What to do: Only the lines from the one containing "Seaborn – Data Visualization" through the end of the listing below are to be reproduced, exactly as they stand.

Exercise input:

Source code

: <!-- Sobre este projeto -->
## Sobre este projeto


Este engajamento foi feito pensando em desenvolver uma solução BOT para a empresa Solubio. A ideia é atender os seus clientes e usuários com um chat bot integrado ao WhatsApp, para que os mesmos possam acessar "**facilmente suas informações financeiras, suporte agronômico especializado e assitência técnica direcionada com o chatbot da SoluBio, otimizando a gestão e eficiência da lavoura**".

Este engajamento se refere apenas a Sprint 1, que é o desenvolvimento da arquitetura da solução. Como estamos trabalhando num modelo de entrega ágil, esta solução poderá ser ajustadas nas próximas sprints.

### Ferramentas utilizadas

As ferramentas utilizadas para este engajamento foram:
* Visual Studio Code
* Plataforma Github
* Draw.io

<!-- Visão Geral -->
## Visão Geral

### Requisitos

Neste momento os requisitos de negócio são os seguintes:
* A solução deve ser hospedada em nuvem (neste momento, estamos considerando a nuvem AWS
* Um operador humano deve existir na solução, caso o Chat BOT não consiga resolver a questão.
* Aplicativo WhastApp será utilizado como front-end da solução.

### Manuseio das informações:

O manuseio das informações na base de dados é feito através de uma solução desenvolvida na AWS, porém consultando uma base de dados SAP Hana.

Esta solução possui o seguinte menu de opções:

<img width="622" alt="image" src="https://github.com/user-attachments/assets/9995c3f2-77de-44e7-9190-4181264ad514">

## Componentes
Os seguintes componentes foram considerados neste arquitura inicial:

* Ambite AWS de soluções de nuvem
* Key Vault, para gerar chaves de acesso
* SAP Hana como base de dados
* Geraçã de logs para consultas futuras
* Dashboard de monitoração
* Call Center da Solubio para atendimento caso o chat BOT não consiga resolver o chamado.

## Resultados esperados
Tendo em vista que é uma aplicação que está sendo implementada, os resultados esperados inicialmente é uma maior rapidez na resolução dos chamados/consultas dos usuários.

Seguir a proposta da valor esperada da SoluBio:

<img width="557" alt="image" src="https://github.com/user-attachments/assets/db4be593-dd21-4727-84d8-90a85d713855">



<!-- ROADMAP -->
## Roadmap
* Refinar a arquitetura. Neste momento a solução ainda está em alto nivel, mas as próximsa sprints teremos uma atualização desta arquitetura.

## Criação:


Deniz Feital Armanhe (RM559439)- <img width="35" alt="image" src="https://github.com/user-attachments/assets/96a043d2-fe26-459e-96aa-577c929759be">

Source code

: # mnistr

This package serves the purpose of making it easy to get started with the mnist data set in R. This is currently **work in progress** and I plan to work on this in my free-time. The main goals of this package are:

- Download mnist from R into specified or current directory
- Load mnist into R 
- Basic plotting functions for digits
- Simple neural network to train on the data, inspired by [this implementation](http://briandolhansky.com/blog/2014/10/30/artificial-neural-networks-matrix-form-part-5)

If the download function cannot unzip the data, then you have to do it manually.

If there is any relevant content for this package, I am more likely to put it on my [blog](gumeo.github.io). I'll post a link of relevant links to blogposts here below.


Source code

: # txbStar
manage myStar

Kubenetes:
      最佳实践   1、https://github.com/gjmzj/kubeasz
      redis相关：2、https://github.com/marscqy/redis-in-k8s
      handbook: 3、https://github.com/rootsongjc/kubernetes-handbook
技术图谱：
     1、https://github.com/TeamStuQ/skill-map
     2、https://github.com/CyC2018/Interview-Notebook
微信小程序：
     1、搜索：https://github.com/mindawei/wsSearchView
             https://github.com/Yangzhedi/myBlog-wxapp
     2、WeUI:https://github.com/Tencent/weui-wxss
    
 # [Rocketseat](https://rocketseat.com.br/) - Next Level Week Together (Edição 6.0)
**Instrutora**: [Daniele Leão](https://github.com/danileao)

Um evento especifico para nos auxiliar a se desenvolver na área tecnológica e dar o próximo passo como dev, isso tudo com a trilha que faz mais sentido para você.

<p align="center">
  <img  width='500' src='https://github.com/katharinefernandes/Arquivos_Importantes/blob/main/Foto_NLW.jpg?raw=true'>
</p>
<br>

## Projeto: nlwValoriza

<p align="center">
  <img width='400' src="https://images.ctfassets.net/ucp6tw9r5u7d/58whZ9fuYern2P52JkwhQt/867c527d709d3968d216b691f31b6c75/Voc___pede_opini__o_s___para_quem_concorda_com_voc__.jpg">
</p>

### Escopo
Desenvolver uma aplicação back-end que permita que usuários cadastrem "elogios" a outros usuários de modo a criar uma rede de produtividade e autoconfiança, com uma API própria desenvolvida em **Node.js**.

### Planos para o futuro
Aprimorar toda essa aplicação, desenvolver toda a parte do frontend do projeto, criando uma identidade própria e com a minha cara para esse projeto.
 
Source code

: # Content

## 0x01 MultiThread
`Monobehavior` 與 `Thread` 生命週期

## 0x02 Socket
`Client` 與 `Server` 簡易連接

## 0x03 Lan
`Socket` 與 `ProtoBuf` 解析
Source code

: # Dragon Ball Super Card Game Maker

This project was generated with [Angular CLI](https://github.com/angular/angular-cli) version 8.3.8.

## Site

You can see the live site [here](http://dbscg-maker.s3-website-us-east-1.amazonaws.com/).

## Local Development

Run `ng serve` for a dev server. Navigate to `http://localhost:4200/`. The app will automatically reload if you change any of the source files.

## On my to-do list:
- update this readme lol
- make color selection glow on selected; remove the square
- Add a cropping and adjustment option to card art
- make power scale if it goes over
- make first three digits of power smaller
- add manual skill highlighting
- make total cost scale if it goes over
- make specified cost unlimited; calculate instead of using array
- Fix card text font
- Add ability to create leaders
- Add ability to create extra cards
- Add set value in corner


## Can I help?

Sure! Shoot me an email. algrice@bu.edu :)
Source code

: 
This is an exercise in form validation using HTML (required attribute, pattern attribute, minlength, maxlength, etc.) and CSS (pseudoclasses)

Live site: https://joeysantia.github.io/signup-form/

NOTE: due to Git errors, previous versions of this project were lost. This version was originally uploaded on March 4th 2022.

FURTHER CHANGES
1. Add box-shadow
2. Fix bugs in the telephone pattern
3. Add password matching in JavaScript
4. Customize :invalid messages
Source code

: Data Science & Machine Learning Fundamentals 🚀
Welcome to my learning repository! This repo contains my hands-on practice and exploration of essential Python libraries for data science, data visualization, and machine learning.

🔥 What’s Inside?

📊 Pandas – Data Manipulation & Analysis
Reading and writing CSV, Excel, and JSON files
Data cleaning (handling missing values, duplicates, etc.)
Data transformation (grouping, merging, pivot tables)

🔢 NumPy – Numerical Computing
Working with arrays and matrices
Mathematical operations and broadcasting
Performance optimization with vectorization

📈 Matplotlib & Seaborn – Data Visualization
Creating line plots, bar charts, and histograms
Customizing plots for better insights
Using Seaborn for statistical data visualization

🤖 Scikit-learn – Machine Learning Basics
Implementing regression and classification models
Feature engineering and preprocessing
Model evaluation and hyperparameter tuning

Final answer:
📈 Matplotlib & Seaborn – Data Visualization
Creating line plots, bar charts, and histograms
Customizing plots for better insights
Using Seaborn for statistical data visualization

🤖 Scikit-learn – Machine Learning Basics
Implementing regression and classification models
Feature engineering and preprocessing
Model evaluation and hyperparameter tuning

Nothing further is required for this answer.